= How to complete this task =
Nothing but the lines from the start of the records below through the line that has "- **Clean visual" should appear, each exactly as given.

+++

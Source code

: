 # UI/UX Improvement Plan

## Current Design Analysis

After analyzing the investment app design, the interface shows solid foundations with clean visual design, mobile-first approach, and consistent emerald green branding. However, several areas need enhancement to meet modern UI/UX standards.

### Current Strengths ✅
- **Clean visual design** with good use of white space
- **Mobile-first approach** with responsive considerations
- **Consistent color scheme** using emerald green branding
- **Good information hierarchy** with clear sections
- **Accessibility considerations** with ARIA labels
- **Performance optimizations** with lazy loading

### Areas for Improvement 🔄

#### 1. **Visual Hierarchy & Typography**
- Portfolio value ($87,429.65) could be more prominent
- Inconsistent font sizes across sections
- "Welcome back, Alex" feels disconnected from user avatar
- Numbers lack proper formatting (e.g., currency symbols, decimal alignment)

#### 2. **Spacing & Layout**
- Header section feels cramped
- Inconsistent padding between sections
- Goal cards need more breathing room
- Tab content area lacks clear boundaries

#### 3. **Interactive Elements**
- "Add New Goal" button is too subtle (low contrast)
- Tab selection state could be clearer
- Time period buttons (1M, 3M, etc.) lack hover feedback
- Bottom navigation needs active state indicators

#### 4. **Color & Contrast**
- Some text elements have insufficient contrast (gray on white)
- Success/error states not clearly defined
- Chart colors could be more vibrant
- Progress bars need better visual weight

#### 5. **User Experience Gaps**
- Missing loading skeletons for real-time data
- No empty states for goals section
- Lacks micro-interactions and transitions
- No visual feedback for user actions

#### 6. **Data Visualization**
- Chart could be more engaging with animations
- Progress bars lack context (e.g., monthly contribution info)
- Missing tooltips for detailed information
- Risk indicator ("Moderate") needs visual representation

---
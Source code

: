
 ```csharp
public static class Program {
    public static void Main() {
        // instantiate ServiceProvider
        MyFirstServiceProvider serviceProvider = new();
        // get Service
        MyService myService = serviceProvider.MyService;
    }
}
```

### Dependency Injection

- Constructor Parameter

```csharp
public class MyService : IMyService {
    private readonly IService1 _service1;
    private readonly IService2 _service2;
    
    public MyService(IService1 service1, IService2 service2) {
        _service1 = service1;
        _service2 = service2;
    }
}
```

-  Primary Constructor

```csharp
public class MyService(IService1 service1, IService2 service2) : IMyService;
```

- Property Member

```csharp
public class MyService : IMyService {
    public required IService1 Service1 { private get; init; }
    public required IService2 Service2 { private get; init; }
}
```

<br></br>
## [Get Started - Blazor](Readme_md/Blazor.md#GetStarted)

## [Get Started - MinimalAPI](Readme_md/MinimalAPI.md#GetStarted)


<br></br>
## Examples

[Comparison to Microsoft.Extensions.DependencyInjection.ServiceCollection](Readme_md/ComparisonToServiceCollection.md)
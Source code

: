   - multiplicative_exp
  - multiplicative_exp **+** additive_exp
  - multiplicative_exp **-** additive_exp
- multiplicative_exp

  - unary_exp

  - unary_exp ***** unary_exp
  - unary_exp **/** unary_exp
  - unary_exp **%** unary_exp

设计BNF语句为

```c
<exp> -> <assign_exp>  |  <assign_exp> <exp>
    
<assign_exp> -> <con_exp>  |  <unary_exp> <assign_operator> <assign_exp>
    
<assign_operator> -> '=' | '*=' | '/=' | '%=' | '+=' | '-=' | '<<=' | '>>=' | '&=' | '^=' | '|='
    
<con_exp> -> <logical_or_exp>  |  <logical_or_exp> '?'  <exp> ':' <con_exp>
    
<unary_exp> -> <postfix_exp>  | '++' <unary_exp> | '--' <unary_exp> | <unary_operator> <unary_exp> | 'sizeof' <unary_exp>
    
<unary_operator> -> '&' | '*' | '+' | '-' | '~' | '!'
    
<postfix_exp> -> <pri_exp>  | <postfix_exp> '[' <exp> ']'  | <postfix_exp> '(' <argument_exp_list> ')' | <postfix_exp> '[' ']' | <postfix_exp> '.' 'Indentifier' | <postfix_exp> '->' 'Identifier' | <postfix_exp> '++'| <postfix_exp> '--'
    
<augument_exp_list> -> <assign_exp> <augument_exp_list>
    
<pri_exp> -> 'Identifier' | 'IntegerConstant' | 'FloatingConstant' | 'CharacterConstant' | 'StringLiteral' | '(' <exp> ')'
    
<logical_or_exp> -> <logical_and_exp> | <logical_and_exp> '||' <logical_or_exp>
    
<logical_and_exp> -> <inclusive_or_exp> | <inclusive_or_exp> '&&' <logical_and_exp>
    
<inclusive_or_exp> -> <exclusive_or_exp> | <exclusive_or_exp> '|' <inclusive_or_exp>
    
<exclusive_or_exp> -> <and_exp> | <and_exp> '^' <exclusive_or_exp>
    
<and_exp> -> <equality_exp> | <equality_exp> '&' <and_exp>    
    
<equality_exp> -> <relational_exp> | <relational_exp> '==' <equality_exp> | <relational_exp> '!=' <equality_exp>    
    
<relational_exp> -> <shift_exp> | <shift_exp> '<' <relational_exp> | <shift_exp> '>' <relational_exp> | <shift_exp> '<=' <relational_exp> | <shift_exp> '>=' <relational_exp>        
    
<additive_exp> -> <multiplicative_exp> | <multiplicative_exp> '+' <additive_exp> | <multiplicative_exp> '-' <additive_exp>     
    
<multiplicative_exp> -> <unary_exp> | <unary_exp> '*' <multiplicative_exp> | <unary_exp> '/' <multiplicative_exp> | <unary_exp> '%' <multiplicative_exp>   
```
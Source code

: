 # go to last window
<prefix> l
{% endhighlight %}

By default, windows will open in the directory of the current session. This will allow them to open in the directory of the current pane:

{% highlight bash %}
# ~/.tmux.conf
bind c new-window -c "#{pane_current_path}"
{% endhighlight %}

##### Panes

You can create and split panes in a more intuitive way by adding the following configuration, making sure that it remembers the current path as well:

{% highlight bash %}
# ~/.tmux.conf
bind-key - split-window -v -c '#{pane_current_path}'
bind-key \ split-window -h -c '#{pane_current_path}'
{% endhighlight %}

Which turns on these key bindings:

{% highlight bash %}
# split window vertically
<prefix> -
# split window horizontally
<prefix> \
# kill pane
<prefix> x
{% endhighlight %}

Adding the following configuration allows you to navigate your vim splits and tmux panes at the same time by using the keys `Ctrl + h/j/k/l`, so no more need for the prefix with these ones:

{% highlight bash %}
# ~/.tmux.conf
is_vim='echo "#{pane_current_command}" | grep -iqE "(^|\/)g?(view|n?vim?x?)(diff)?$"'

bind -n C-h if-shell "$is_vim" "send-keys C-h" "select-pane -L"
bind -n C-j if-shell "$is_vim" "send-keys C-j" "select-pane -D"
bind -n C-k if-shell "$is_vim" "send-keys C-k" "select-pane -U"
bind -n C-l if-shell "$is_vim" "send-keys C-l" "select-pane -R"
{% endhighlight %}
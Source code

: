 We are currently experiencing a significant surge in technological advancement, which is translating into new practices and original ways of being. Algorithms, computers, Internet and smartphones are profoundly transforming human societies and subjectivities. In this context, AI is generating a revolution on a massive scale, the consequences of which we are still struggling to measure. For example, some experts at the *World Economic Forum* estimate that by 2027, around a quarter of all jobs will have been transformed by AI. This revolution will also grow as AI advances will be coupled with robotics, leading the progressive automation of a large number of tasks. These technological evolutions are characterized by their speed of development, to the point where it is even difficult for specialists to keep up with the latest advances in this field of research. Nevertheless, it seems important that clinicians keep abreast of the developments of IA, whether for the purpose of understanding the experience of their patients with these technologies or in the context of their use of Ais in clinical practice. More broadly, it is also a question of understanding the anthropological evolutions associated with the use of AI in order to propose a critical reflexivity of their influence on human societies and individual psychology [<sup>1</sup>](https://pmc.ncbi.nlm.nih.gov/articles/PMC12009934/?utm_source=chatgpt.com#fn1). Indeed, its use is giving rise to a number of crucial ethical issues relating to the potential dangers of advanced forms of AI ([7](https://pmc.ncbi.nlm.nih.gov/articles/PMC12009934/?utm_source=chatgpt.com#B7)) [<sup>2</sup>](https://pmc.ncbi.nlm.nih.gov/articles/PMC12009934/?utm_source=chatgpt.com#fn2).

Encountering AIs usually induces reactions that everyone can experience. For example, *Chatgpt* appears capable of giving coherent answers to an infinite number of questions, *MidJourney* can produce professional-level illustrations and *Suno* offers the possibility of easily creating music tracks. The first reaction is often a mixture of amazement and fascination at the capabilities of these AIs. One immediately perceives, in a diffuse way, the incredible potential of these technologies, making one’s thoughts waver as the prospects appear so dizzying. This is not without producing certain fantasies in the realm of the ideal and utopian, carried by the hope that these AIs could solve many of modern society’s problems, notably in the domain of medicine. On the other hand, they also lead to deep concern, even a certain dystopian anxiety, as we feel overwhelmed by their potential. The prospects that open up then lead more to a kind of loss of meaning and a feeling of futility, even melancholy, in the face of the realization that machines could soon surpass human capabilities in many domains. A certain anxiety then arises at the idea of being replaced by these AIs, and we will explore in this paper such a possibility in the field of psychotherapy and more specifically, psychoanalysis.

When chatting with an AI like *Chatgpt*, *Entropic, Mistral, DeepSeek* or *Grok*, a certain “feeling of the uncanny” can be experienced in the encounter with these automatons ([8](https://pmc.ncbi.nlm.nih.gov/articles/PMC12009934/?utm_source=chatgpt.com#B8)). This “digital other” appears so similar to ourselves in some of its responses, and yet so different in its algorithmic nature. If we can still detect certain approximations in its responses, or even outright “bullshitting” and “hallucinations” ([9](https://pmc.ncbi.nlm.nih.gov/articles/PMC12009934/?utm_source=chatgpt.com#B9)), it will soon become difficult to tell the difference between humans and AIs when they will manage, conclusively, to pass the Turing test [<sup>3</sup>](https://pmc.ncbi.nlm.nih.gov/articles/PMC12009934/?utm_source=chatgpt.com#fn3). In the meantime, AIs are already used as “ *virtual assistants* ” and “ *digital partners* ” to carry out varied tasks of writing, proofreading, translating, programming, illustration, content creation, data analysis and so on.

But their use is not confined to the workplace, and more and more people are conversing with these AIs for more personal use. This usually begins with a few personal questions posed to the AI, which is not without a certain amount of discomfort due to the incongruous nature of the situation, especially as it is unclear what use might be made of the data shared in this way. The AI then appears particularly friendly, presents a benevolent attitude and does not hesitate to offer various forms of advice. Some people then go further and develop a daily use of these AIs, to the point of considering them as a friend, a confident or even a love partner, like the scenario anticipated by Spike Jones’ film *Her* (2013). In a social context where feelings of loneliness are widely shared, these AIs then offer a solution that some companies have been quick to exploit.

+++

= Answer to the problem =
Source code

: # UI/UX Improvement Plan

## Current Design Analysis

After analyzing the investment app design, the interface shows solid foundations with clean visual design, mobile-first approach, and consistent emerald green branding. However, several areas need enhancement to meet modern UI/UX standards.

### Current Strengths ✅
- **Clean visual design** with good use of white space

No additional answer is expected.